• Plain-text document sources
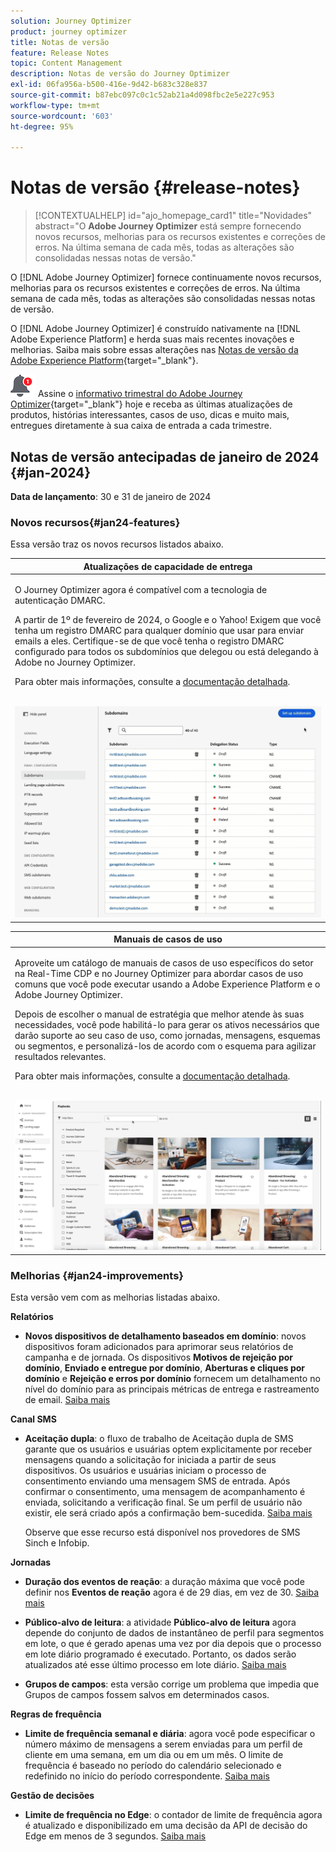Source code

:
 ```yaml
---
solution: Journey Optimizer
product: journey optimizer
title: Notas de versão
feature: Release Notes
topic: Content Management
description: Notas de versão do Journey Optimizer
exl-id: 06fa956a-b500-416e-9d42-b683c328e837
source-git-commit: b87ebc097c0c1c52ab21a4d098fbc2e5e227c953
workflow-type: tm+mt
source-wordcount: '603'
ht-degree: 95%

---
```


# Notas de versão {#release-notes}

>[!CONTEXTUALHELP]
>id="ajo_homepage_card1"
>title="Novidades"
>abstract="O **Adobe Journey Optimizer** está sempre fornecendo novos recursos, melhorias para os recursos existentes e correções de erros. Na última semana de cada mês, todas as alterações são consolidadas nessas notas de versão."

O [!DNL Adobe Journey Optimizer] fornece continuamente novos recursos, melhorias para os recursos existentes e correções de erros. Na última semana de cada mês, todas as alterações são consolidadas nessas notas de versão.

O [!DNL Adobe Journey Optimizer] é construído nativamente na [!DNL Adobe Experience Platform] e herda suas mais recentes inovações e melhorias. Saiba mais sobre essas alterações nas [Notas de versão da Adobe Experience Platform](https://experienceleague.adobe.com/docs/experience-platform/release-notes/latest.html?lang=pt-BR){target="_blank"}.

![Informativo](../assets/do-not-localize/nl-icon.png) Assine o [informativo trimestral do Adobe Journey Optimizer](https://www.adobe.com/subscription/Adobe_Journey_Optimizer_NL.html){target="_blank"} hoje e receba as últimas atualizações de produtos, histórias interessantes, casos de uso, dicas e muito mais, entregues diretamente à sua caixa de entrada a cada trimestre.

## Notas de versão antecipadas de janeiro de 2024 {#jan-2024}

**Data de lançamento**: 30 e 31 de janeiro de 2024

### Novos recursos{#jan24-features}

Essa versão traz os novos recursos listados abaixo.

<table>
<thead>
<tr>
<th><strong>Atualizações de capacidade de entrega</strong><br/></th>
</tr>
</thead>
<tbody>
<tr>
<td>
<p>O Journey Optimizer agora é compatível com a tecnologia de autenticação DMARC.</p>
<p>A partir de 1º de fevereiro de 2024, o Google e o Yahoo! Exigem que você tenha um registro DMARC para qualquer domínio que usar para enviar emails a eles. Certifique-se de que você tenha o registro DMARC configurado para todos os subdomínios que delegou ou está delegando à Adobe no Journey Optimizer.</p>
<p>Para obter mais informações, consulte a <a href="../configuration/dmarc-record-update.md">documentação detalhada</a>.</p>
<br/><img src="assets/do-not-localize/dmarc.gif"/>
</tr>
</tbody>
</table>

<table>
<thead>
<tr>
<th><strong>Manuais de casos de uso </strong><br/></th>
</tr>
</thead>
<tbody>
<tr>
<td>
<p>Aproveite um catálogo de manuais de casos de uso específicos do setor na Real-Time CDP e no Journey Optimizer para abordar casos de uso comuns que você pode executar usando a Adobe Experience Platform e o Adobe Journey Optimizer.</p><p>Depois de escolher o manual de estratégia que melhor atende às suas necessidades, você pode habilitá-lo para gerar os ativos necessários que darão suporte ao seu caso de uso, como jornadas, mensagens, esquemas ou segmentos, e personalizá-los de acordo com o esquema para agilizar resultados relevantes.</p>
<p>Para obter mais informações, consulte a <a href="../start/playbooks.md">documentação detalhada</a>.</p>
<br/><img src="assets/do-not-localize/playbooks.gif"/>
</tr>
</tbody>
</table>

### Melhorias {#jan24-improvements}

Esta versão vem com as melhorias listadas abaixo.

**Relatórios**

* **Novos dispositivos de detalhamento baseados em domínio**: novos dispositivos foram adicionados para aprimorar seus relatórios de campanha e de jornada. Os dispositivos **Motivos de rejeição por domínio**, **Enviado e entregue por domínio**, **Aberturas e cliques por domínio** e **Rejeição e erros por domínio** fornecem um detalhamento no nível do domínio para as principais métricas de entrega e rastreamento de email. [Saiba mais](../reports/channel-report.md)

**Canal SMS**

* **Aceitação dupla**: o fluxo de trabalho de Aceitação dupla de SMS garante que os usuários e usuárias optem explicitamente por receber mensagens quando a solicitação for iniciada a partir de seus dispositivos. Os usuários e usuárias iniciam o processo de consentimento enviando uma mensagem SMS de entrada. Após confirmar o consentimento, uma mensagem de acompanhamento é enviada, solicitando a verificação final. Se um perfil de usuário não existir, ele será criado após a confirmação bem-sucedida. [Saiba mais](../sms/sms-configuration.md#create-api)

  Observe que esse recurso está disponível nos provedores de SMS Sinch e Infobip.

**Jornadas**

* **Duração dos eventos de reação**: a duração máxima que você pode definir nos **Eventos de reação** agora é de 29 dias, em vez de 30. [Saiba mais](../building-journeys/reaction-events.md)

<!--* **Date filters** - You can now use custom dates to filter the journeys inventory, in addition to the existing predefined date filters. This allows you to refine the list by displaying journeys published on a specific date, within a particular month, throughout an entire year, or within specified time ranges. [Learn more](../building-journeys/journey-gs.md#filter)-->

* **Público-alvo de leitura**: a atividade **Público-alvo de leitura** agora depende do conjunto de dados de instantâneo de perfil para segmentos em lote, o que é gerado apenas uma vez por dia depois que o processo em lote diário programado é executado. Portanto, os dados serão atualizados até esse último processo em lote diário. [Saiba mais](../building-journeys/read-audience.md)

* **Grupos de campos**: esta versão corrige um problema que impedia que Grupos de campos fossem salvos em determinados casos.

**Regras de frequência**

* **Limite de frequência semanal e diária**: agora você pode especificar o número máximo de mensagens a serem enviadas para um perfil de cliente em uma semana, em um dia ou em um mês. O limite de frequência é baseado no período do calendário selecionado e redefinido no início do período correspondente. [Saiba mais](../configuration/frequency-rules.md#create-new-rule)

**Gestão de decisões**

* **Limite de frequência no Edge**: o contador de limite de frequência agora é atualizado e disponibilizado em uma decisão da API de decisão do Edge em menos de 3 segundos. [Saiba mais](../offers/api-reference/offer-delivery-api/start-offer-delivery-apis.md)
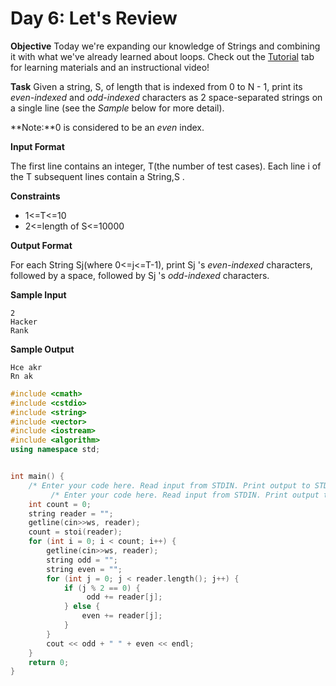 # Day 6: Let's Review

**Objective**
Today we're expanding our knowledge of Strings and combining it with what we've already learned about loops. Check out the [Tutorial](https://www.hackerrank.com/challenges/30-review-loop/tutorial) tab for learning materials and an instructional video!

**Task**
Given a string, S, of length that is indexed from 0 to N - 1, print its *even-indexed* and *odd-indexed* characters as 2 space-separated strings on a single line (see the *Sample* below for more detail).

**Note:**0 is considered to be an *even* index.

**Input Format**

The first line contains an integer, T(the number of test cases).
Each line i of the T subsequent lines contain a String,S .

**Constraints**

- 1<=T<=10
- 2<=length of S<=10000

**Output Format**

For each String Sj(where 0<=j<=T-1), print Sj 's *even-indexed* characters, followed by a space, followed by Sj 's *odd-indexed* characters.

**Sample Input**

```
2
Hacker
Rank
```

**Sample Output**

```
Hce akr
Rn ak
```

```cpp
#include <cmath>
#include <cstdio>
#include <string>
#include <vector>
#include <iostream>
#include <algorithm>
using namespace std;


int main() {
    /* Enter your code here. Read input from STDIN. Print output to STDOUT */
         /* Enter your code here. Read input from STDIN. Print output to STDOUT */
    int count = 0;
    string reader = "";
    getline(cin>>ws, reader);
    count = stoi(reader);
    for (int i = 0; i < count; i++) {
        getline(cin>>ws, reader);
        string odd = "";
        string even = "";
        for (int j = 0; j < reader.length(); j++) {
            if (j % 2 == 0) {
                 odd += reader[j];
            } else {
                even += reader[j];
            }
        }
        cout << odd + " " + even << endl;
    }
    return 0;
}

```

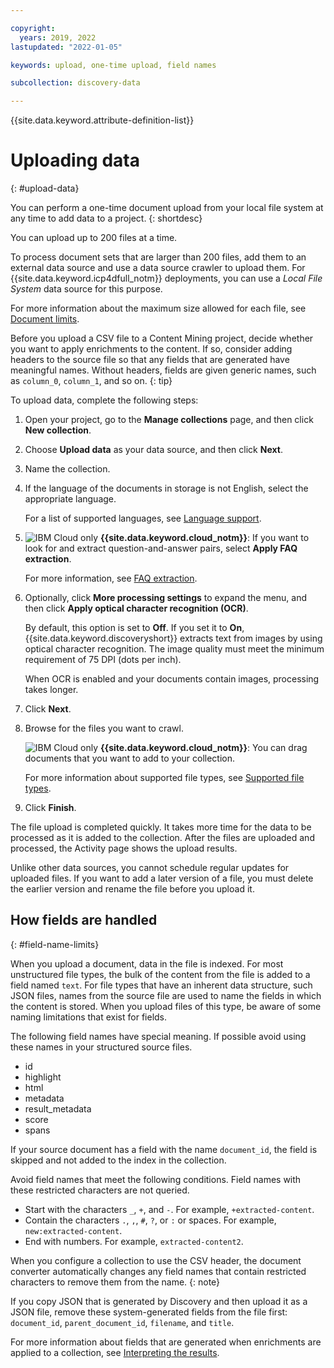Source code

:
 ```yaml
---

copyright:
  years: 2019, 2022
lastupdated: "2022-01-05"

keywords: upload, one-time upload, field names

subcollection: discovery-data

---
```


{{site.data.keyword.attribute-definition-list}}

# Uploading data
{: #upload-data}

You can perform a one-time document upload from your local file system at any time to add data to a project.
{: shortdesc}

You can upload up to 200 files at a time.

To process document sets that are larger than 200 files, add them to an external data source and use a data source crawler to upload them. For {{site.data.keyword.icp4dfull_notm}} deployments, you can use a *Local File System* data source for this purpose.

For more information about the maximum size allowed for each file, see [Document limits](/docs/discovery-data?topic=discovery-data-collections#collections-doc-limits).

Before you upload a CSV file to a Content Mining project, decide whether you want to apply enrichments to the content. If so, consider adding headers to the source file so that any fields that are generated have meaningful names. Without headers, fields are given generic names, such as `column_0`, `column_1`, and so on.
{: tip}

To upload data, complete the following steps:

1.  Open your project, go to the **Manage collections** page, and then click **New collection**.
1.  Choose **Upload data** as your data source, and then click **Next**.
1.  Name the collection.
1.  If the language of the documents in storage is not English, select the appropriate language.

    For a list of supported languages, see [Language support](/docs/discovery-data?topic=discovery-data-language-support).
1.  ![IBM Cloud only](images/ibm-cloud.png) **{{site.data.keyword.cloud_notm}}**: If you want to look for and extract question-and-answer pairs, select **Apply FAQ extraction**.

    For more information, see [FAQ extraction](/docs/discovery-data?topic=discovery-data-sources#faq-extraction).
1.  Optionally, click **More processing settings** to expand the menu, and then click **Apply optical character recognition (OCR)**.

    By default, this option is set to **Off**. If you set it to **On**, {{site.data.keyword.discoveryshort}} extracts text from images by using optical character recognition. The image quality must meet the minimum requirement of 75 DPI (dots per inch).

    When OCR is enabled and your documents contain images, processing takes longer.

1.  Click **Next**.
1.  Browse for the files you want to crawl.

    ![IBM Cloud only](images/ibm-cloud.png) **{{site.data.keyword.cloud_notm}}**: You can drag documents that you want to add to your collection.

    For more information about supported file types, see [Supported file types](/docs/discovery-data?topic=discovery-data-collections#supportedfiletypes).
1.  Click **Finish**.

The file upload is completed quickly. It takes more time for the data to be processed as it is added to the collection. After the files are uploaded and processed, the Activity page shows the upload results.

Unlike other data sources, you cannot schedule regular updates for uploaded files. If you want to add a later version of a file, you must delete the earlier version and rename the file before you upload it.

## How fields are handled
{: #field-name-limits}

When you upload a document, data in the file is indexed. For most unstructured file types, the bulk of the content from the file is added to a field named `text`. For file types that have an inherent data structure, such JSON files, names from the source file are used to name the fields in which the content is stored. When you upload files of this type, be aware of some naming limitations that exist for fields.

The following field names have special meaning. If possible avoid using these names in your structured source files.

- id
- highlight
- html
- metadata
- result_metadata
- score
- spans

If your source document has a field with the name `document_id`, the field is skipped and not added to the index in the collection.

Avoid field names that meet the following conditions. Field names with these restricted characters are not queried.

- Start with the characters `_`, `+`, and `-`. For example, `+extracted-content`.
- Contain the characters `.`, `,`, `#`, `?`, or `:` or spaces. For example, `new:extracted-content`.
- End with numbers. For example, `extracted-content2`.

When you configure a collection to use the CSV header, the document converter automatically changes any field names that contain restricted characters to remove them from the name.
{: note}

If you copy JSON that is generated by Discovery and then upload it as a JSON file, remove these system-generated fields from the file first: `document_id`, `parent_document_id`, `filename`, and `title`.

For more information about fields that are generated when enrichments are applied to a collection, see [Interpreting the results](/docs/discovery-data?topic=discovery-data-test#test-json).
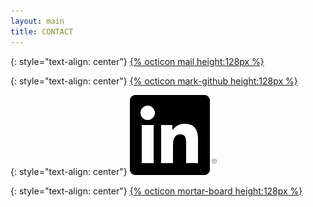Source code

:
 ```yaml
---
layout: main
title: CONTACT
---
```

{: style="text-align: center"}
[{% octicon mail height:128px %}](mailto:{{site.gmail_username}}@gmail.com)

{: style="text-align: center"}
[{% octicon mark-github height:128px %}](https://github.com/{{site.github_username}})

{: style="text-align: center"}
[![LinkedIn](/assets/icons/In-Black-128px-R.png)](https://linkedin.com/in/{{site.linkedin_username}})

{: style="text-align: center"}
[{% octicon mortar-board height:128px %}](https://scholar.google.com/citations?user=Sg8AqEoAAAAJ&hl=en&oi=sra)
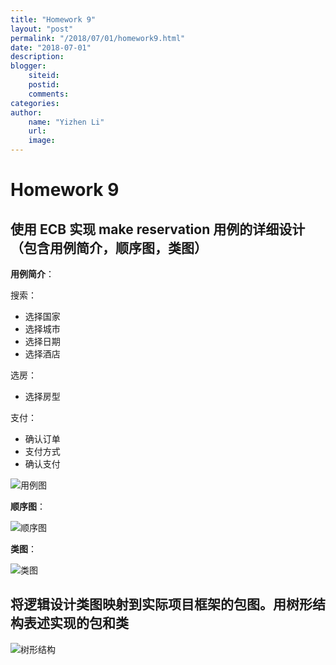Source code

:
 ```yaml
---
title: "Homework 9"
layout: "post"
permalink: "/2018/07/01/homework9.html"
date: "2018-07-01"
description: 
blogger:
    siteid: 
    postid: 
    comments: 
categories: 
author: 
    name: "Yizhen Li"
    url: 
    image: 
---
```


# Homework 9

## 使用 ECB 实现 make reservation 用例的详细设计（包含用例简介，顺序图，类图）

**用例简介**：

搜索：
- 选择国家
- 选择城市
- 选择日期
- 选择酒店

选房：
- 选择房型

支付：
- 确认订单
- 支付方式
- 确认支付

![用例图](https://alexandrali3.github.io/alexandrali3.github.io/picture/homework9/1.PNG)


**顺序图**：

![顺序图](https://alexandrali3.github.io/alexandrali3.github.io/picture/homework9/2.PNG)

**类图**：

![类图](https://alexandrali3.github.io/alexandrali3.github.io/picture/homework9/3.PNG)


## 将逻辑设计类图映射到实际项目框架的包图。用树形结构表述实现的包和类

![树形结构](https://alexandrali3.github.io/alexandrali3.github.io/picture/homework9/4.PNG)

• Exercise details
Print out the entries above word for word from the first line to the line containing "O [!DNL Adobe Journey Optimizer] é", both included, omitting the pictures.

• Solution to this problem
Source code

:
 ```yaml
---
solution: Journey Optimizer
product: journey optimizer
title: Notas de versão
feature: Release Notes
topic: Content Management
description: Notas de versão do Journey Optimizer
exl-id: 06fa956a-b500-416e-9d42-b683c328e837
source-git-commit: b87ebc097c0c1c52ab21a4d098fbc2e5e227c953
workflow-type: tm+mt
source-wordcount: '603'
ht-degree: 95%

---
```


# Notas de versão {#release-notes}

>[!CONTEXTUALHELP]
>id="ajo_homepage_card1"
>title="Novidades"
>abstract="O **Adobe Journey Optimizer** está sempre fornecendo novos recursos, melhorias para os recursos existentes e correções de erros. Na última semana de cada mês, todas as alterações são consolidadas nessas notas de versão."

O [!DNL Adobe Journey Optimizer] fornece continuamente novos recursos, melhorias para os recursos existentes e correções de erros. Na última semana de cada mês, todas as alterações são consolidadas nessas notas de versão.

O [!DNL Adobe Journey Optimizer] é construído nativamente na [!DNL Adobe Experience Platform] e herda suas mais recentes inovações e melhorias. Saiba mais sobre essas alterações nas [Notas de versão da Adobe Experience Platform](https://experienceleague.adobe.com/docs/experience-platform/release-notes/latest.html?lang=pt-BR){target="_blank"}.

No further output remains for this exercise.